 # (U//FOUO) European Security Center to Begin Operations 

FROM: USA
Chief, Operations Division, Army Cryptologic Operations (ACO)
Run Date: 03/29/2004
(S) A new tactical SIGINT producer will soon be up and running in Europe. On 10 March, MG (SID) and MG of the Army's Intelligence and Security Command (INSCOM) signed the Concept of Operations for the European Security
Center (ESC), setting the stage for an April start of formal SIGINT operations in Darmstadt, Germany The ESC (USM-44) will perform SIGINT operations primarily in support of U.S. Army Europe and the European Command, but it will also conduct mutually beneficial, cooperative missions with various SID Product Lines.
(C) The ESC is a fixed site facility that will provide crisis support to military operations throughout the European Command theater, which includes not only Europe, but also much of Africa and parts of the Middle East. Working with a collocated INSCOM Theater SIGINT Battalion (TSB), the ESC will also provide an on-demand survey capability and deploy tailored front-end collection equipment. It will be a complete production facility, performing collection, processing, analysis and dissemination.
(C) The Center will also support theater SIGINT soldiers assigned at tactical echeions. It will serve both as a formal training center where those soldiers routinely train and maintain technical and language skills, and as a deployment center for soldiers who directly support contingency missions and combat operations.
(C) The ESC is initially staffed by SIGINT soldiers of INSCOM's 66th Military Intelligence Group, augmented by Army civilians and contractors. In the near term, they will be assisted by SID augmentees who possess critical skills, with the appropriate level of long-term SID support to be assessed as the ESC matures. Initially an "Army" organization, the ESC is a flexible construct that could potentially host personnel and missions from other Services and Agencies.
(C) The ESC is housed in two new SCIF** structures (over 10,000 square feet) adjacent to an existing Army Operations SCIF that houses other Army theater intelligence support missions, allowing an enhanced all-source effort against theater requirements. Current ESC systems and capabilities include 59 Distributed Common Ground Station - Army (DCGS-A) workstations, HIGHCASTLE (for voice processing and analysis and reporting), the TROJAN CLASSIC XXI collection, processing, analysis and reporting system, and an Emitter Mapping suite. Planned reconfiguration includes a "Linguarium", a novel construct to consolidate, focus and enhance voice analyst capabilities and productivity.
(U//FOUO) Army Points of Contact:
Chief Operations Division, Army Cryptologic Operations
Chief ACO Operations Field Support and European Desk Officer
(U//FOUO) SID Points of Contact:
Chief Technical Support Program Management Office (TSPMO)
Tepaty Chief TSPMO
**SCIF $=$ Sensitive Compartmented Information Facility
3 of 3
________
- [PROMPT] What is the number of lines in the data that include the word "skills"? State only that number.

- [SOLUTION FOR THIS PROBLEM] 2